The End of Growth: weekend extra part deux

I spoke more with my friend about The End of Growth by Richard Heinberg. As a reminder, the book posits that (after 2011) economic growth is no longer possible in our world. My friend opined that it would be better for everyone if companies were incentivized to focus on sustainability instead of growth.

I think this focus on sustainability is true and necessary, but here’s my thought: sustainability is an economic externality, and if we want it we must make taxes or laws to encourage it.  We already do in some cases, my town has a minimum size of lawns for houses, the reason being that we don’t want to tear up all the trees and pave over all the grass in pursuit of houses.  The trees and grass are considered an externality, if the housing market had no rules then for many companies it would be more profitable to build bigger homes and more homes on the same size lot, with no trees or grass at all. The grass especially is important however, as rain soaks into it, and if you pave over the grass then that rain just runs downhill to somewhere else.  If all of the city was paved over, the lowest elevations would be flooded with every rainstorm. If that happened then one of two things would have to happen: either the city would have to pay billions upgrading the storm drains (essentially privatize profits and socialize loses for the housing industry) or the lower elevation areas would quickly become the poor slums where people had to abandon their flooded houses in every rainstorm.

So we already in some cases make laws dealing with sustainability and externalities, you can’t build whatever you want in a national park because we’ve decided that those need to be sustained for future generations. Now the problem is that not everyone agrees on what is good sustainability and thus what should be taxes or forbidden by law.  A coalition of YIMBYs and housing moguls in my city are trying to change the law to eliminate lawn minimums, saying they prevent the construction of more housing.  I’d say I agree with them on the balance, but sustainability advocates have their own point: what about all the trees and all the rain?  Shouldn’t we have a city that isn’t baked by the sunlight and not flooded in every storm?

To that same point, sustainability taxes/laws have been proposed in many other ways, but they always come with tradeoffs.  A carbon tax encourages us not to increase CO2 levels, but what about the working poor who can no longer afford to drive to work?  Access to a car is very closely linked to upward mobility, because if you can only work in jobs you can walk or bus to then your options are severely limited.  We can also put taxes on plastic to discourage single-use waste that is trashing our oceans, but is taxes on our plastic use worth the hit that would be taken by modern biology and chem labs, some of which are researching the very medicines we needed during the last pandemic and will need again during the next one?
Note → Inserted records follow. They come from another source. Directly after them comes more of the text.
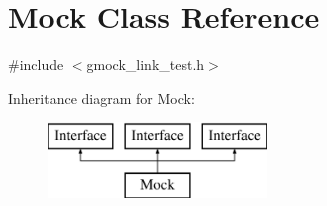 \hypertarget{class_mock}{}\section{Mock Class Reference}
\label{class_mock}


{\ttfamily \#include $<$gmock\+\_\+link\+\_\+test.\+h$>$}

Inheritance diagram for Mock\+:\begin{figure}[H]
\begin{center}
\leavevmode
\includegraphics[height=2.000000cm]{d8/d46/class_mock}
\end{center}
\end{figure}
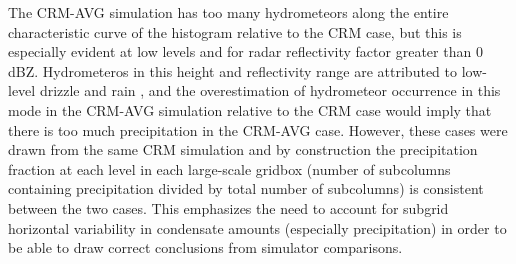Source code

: \documentclass[letter]{article}
\begin{document}
The CRM-AVG simulation has too many hydrometeors along the entire characteristic curve of the histogram relative to the CRM case, but this is especially evident at low levels and for radar reflectivity factor greater than $0$ dBZ. Hydrometeros in this height and reflectivity range are attributed to low-level drizzle and rain \citep{marchand_et_al_2009}, and the overestimation of hydrometeor occurrence in this mode in the CRM-AVG simulation relative to the CRM case would imply that there is too much precipitation in the CRM-AVG case. However, these cases were drawn from the same CRM simulation and by construction the precipitation fraction at each level in each large-scale gridbox (number of subcolumns containing precipitation divided by total number of subcolumns) is consistent between the two cases. This emphasizes the need to account for subgrid horizontal variability in condensate amounts (especially precipitation) in order to be able to draw correct conclusions from simulator comparisons.
\end{document}
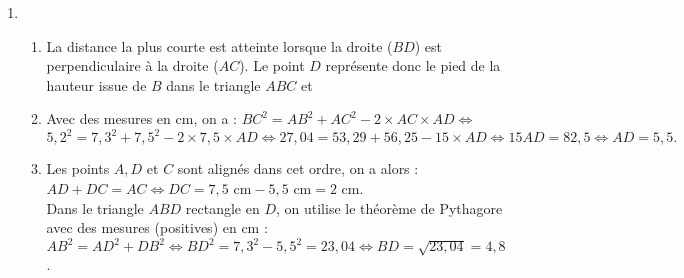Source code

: \begin{enumerate}
\begin{enumerate}
          \\
      \end{enumerate}
   \item
   \begin{enumerate}
        \item La distance la plus courte est atteinte lorsque la droite ($BD$) est perpendiculaire à la droite ($AC$). Le point $D$ représente donc le pied de la hauteur issue de $B$ dans le triangle $ABC$ et  \\
        \item Avec des mesures en cm, on a : $BC^2 =AB^2+AC^2-2\times AC\times AD \iff$ \\
        $ 5,2^2 =7,3^2+7,5^2-2\times7,5\times AD \iff 27,04 =53,29+56,25-15\times AD \iff 15AD =82,5 \iff AD =5,5.$ \\
         \item Les points $A, D$ et $C$ sont alignés dans cet ordre, on a alors : \\
         $AD+DC =AC \iff DC =7,5\text{ cm}-5,5\text{ cm} =2\text{ cm}$. \\
         Dans le triangle $ABD$ rectangle en $D$, on utilise le théorème de Pythagore avec des mesures (positives) en cm :
         $AB^2 =AD^2+DB^2 \iff BD^2 =7,3^2-5,5^2 =23,04 \iff BD =\sqrt{23,04} =4,8$. \\
         \end{enumerate}
    \end{enumerate}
Everything in a modern bio or chem lab is single use in order to meet very strict standards of reproducibility by preventing contamination. The lack of single-use plastics would either require us to use more expensive alternatives (single-use glass) or require us to relax our standards (multi-use glass where we accept that molecules and biologics from a previous experiment won’t always be removed by the cleaning process).

Sustainability requires tradeoffs, it’s something we should strive for but we need to understand and be mindful of those tradeoffs.  Companies and people will always be pushed by economic forces, if there was a massive carbon tax I wouldn’t own a car, and if there was a single-use plastic tax then my lab might not be have money to function.